Task directions:
Only one range belongs in the answer: the line holding "## Example sensor config (YAML)" through the last line of the records, reproduced as is.

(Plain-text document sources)
^^^^^^^^^^^^^^^^
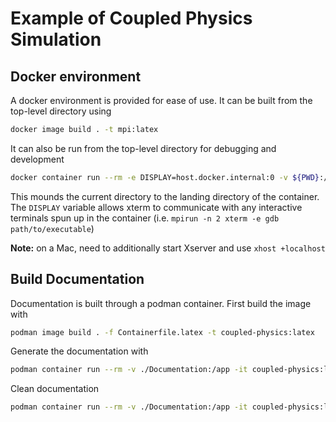 # Example of Coupled Physics Simulation

## Docker environment
A docker environment is provided for ease of use. It can be built from the top-level
directory using

```sh
docker image build . -t mpi:latex
```

It can also be run from the top-level directory for debugging and development

```sh
docker container run --rm -e DISPLAY=host.docker.internal:0 -v ${PWD}:/app -it mpi:latex
```

This mounds the current directory to the landing directory of the container. The `DISPLAY` variable allows xterm to communicate with any
interactive terminals spun up in the container (i.e. `mpirun -n 2 xterm -e gdb path/to/executable`)

**Note:** on a Mac, need to additionally start Xserver and use `xhost +localhost`

## Build Documentation

Documentation is built through a podman container. First build the image with

```sh
podman image build . -f Containerfile.latex -t coupled-physics:latex
```

Generate the documentation with

```sh
podman container run --rm -v ./Documentation:/app -it coupled-physics:latex
```

Clean documentation

```sh
podman container run --rm -v ./Documentation:/app -it coupled-physics:latex make clean
```

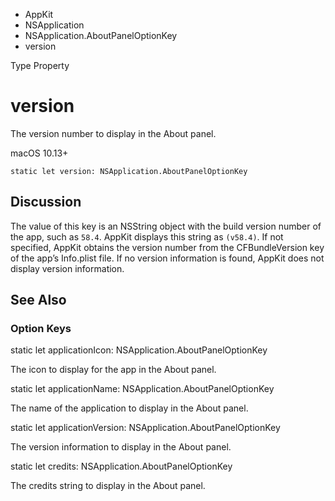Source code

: 

- AppKit
- NSApplication
- NSApplication.AboutPanelOptionKey
-  version 

Type Property

# version

The version number to display in the About panel.

macOS 10.13+

``` source
static let version: NSApplication.AboutPanelOptionKey
```

## Discussion

The value of this key is an NSString object with the build version number of the app, such as `58.4`. AppKit displays this string as `(v58.4)`. If not specified, AppKit obtains the version number from the CFBundleVersion key of the app’s Info.plist file. If no version information is found, AppKit does not display version information.

## See Also

### Option Keys

static let applicationIcon: NSApplication.AboutPanelOptionKey

The icon to display for the app in the About panel.

static let applicationName: NSApplication.AboutPanelOptionKey

The name of the application to display in the About panel.

static let applicationVersion: NSApplication.AboutPanelOptionKey

The version information to display in the About panel.

static let credits: NSApplication.AboutPanelOptionKey

The credits string to display in the About panel.

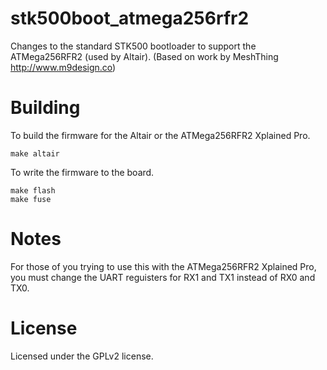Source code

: # stk500boot_atmega256rfr2

Changes to the standard STK500 bootloader to support the ATMega256RFR2
(used by Altair). (Based on work by MeshThing http://www.m9design.co)

# Building

To build the firmware for the Altair or the ATMega256RFR2 Xplained
Pro.

```
make altair
```

To write the firmware to the board.

```
make flash
make fuse
```

# Notes

For those of you trying to use this with the ATMega256RFR2 Xplained Pro, 
you must change the UART reguisters for RX1 and TX1 instead of RX0 and TX0.


# License
Licensed under the GPLv2 license.

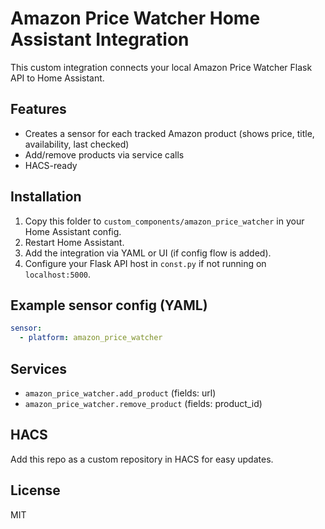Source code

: # Amazon Price Watcher Home Assistant Integration

This custom integration connects your local Amazon Price Watcher Flask API to Home Assistant.

## Features

- Creates a sensor for each tracked Amazon product (shows price, title, availability, last checked)
- Add/remove products via service calls
- HACS-ready

## Installation

1. Copy this folder to `custom_components/amazon_price_watcher` in your Home Assistant config.
2. Restart Home Assistant.
3. Add the integration via YAML or UI (if config flow is added).
4. Configure your Flask API host in `const.py` if not running on `localhost:5000`.

## Example sensor config (YAML)

```yaml
sensor:
  - platform: amazon_price_watcher
```

## Services

- `amazon_price_watcher.add_product` (fields: url)
- `amazon_price_watcher.remove_product` (fields: product_id)

## HACS

Add this repo as a custom repository in HACS for easy updates.

## License

MIT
^^^^^^^^^^^^^^^^
Answer for this exercise:
## Example sensor config (YAML)

```yaml
sensor:
  - platform: amazon_price_watcher
```

## Services

- `amazon_price_watcher.add_product` (fields: url)
- `amazon_price_watcher.remove_product` (fields: product_id)

## HACS

Add this repo as a custom repository in HACS for easy updates.

## License

MIT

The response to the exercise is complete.